### TASK DIRECTIONS:
Pictures are not part of the copy; reproduce the remaining data exactly.
[Start of section]
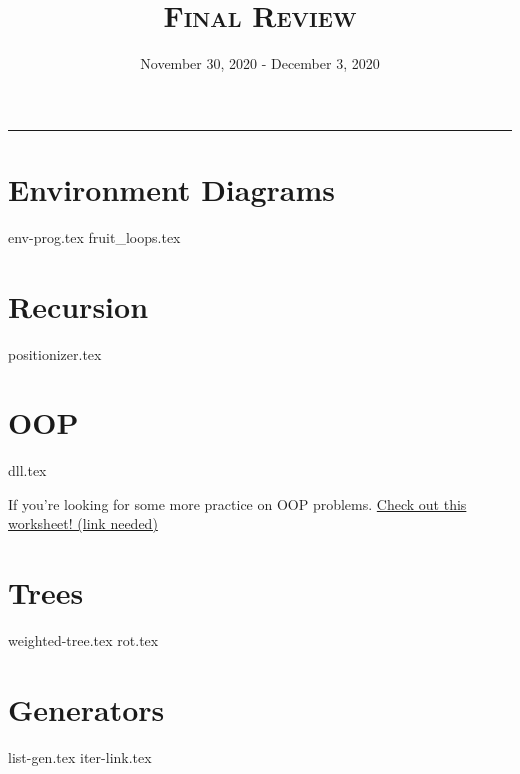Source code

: \documentclass{exam}
\title{\textsc{Final Review}}
\date{November 30, 2020 - December 3, 2020}
\begin{document}
\maketitle\rule{\textwidth}{0.15em}
\fontsize{12}{15}\selectfont

\section{Environment Diagrams}
\begin{questions}
{env-prog.tex}
{fruit_loops.tex}
\end{questions}
\newpage

\section{Recursion}
\begin{questions}
{positionizer.tex}
\end{questions}
\newpage

\section{OOP}
\begin{questions}
{dll.tex}
\end{questions}
\vspace{1\baselineskip}
If you're looking for some more practice on OOP problems. \href{INSERT OOP LINK HERE}{Check out this worksheet! (link needed)}
\newpage

\section{Trees}
\begin{questions}
{weighted-tree.tex}
{rot.tex}
\end{questions}

\section{Generators}
\begin{questions}
{list-gen.tex}
{iter-link.tex}
\end{questions}
\end{document}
[End of section]
### ANSWER FOR THE TASK:
Source code

: \documentclass{exam}
\title{\textsc{Final Review}}
\date{November 30, 2020 - December 3, 2020}
\begin{document}
\maketitle\rule{\textwidth}{0.15em}
\fontsize{12}{15}\selectfont

\section{Environment Diagrams}
\begin{questions}
{env-prog.tex}
{fruit_loops.tex}
\end{questions}
\newpage

\section{Recursion}
\begin{questions}
{positionizer.tex}
\end{questions}
\newpage

\section{OOP}
\begin{questions}
{dll.tex}
\end{questions}
\vspace{1\baselineskip}
If you're looking for some more practice on OOP problems. \href{INSERT OOP LINK HERE}{Check out this worksheet! (link needed)}
\newpage

\section{Trees}
\begin{questions}
{weighted-tree.tex}
{rot.tex}
\end{questions}

\section{Generators}
\begin{questions}
{list-gen.tex}
{iter-link.tex}
\end{questions}
\end{document}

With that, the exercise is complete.